Combien de jours pour récupérer du jet lag Réunion-Paris : estimation réaliste
Avec seulement deux à trois heures de décalage, le jet lag au sens strict se résorbe en un à trois jours selon le sens du trajet. La fatigue globale liée au vol long-courrier, elle, peut persister trois à cinq jours chez les voyageurs sensibles ou ceux qui enchaînent directement avec des obligations.
- Jour 1 : fatigue marquée, somnolence en fin d’après-midi, nuit souvent fragmentée.

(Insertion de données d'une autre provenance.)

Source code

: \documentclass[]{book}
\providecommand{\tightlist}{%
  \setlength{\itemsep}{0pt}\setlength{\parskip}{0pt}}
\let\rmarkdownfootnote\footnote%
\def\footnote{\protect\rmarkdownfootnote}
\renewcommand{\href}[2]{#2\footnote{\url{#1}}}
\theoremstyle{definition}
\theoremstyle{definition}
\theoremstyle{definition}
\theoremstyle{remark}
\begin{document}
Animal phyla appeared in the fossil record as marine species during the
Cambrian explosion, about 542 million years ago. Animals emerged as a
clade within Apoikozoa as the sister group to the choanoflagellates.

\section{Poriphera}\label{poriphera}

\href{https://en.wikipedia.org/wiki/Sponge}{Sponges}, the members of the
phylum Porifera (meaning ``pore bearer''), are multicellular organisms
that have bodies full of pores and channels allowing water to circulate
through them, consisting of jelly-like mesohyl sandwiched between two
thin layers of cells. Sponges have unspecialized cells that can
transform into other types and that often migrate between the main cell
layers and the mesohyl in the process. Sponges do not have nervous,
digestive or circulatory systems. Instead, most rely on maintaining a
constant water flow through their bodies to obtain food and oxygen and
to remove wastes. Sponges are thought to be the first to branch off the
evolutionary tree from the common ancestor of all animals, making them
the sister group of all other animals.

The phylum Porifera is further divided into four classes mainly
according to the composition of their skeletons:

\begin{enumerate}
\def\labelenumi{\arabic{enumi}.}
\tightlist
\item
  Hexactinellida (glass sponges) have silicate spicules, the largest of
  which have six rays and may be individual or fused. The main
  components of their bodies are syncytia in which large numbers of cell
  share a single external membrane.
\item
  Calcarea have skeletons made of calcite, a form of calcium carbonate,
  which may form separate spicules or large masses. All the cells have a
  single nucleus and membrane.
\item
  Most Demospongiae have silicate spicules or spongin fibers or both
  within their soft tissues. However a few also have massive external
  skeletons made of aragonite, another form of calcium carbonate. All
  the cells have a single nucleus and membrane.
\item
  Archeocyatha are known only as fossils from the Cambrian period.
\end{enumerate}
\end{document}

- Jour 2 : la plupart des voyageurs retrouvent un sommeil quasi normal si l’exposition à la lumière matinale a été respectée.
- Jour 3 à 5 : la fatigue résiduelle est surtout physique (courbatures, sensation de lourdeur), plus liée au vol qu’au décalage horaire.
Les voyageurs qui font le trajet Paris vers La Réunion doivent ajouter un jour supplémentaire à cette estimation, le vol vers l’est ralentissant le recalage de l’horloge biologique.
Jet lag Réunion-Paris versus long-courrier classique : une récupération bien plus courte
Comparé à un Paris-Tokyo (sept à huit heures de décalage) ou un Paris-Los Angeles (neuf heures de décalage), le trajet Réunion-Paris reste dans une catégorie à part. Là où un voyageur vers le Japon a besoin d’une semaine complète pour retrouver un rythme stable, le trajet Réunion-Paris permet une récupération en deux à trois jours dans la grande majorité des cas.
Le piège est de calquer sur ce voyage les conseils pensés pour des décalages de six heures ou plus. La mélatonine, par exemple, est rarement nécessaire pour deux heures de décalage. Miser sur la lumière matinale, une bonne hydratation et une première nuit complète suffit pour la plupart des voyageurs. Le temps de vol Réunion-Paris fatigue davantage que le fuseau horaire ne perturbe, et la stratégie de récupération gagne à en tenir compte.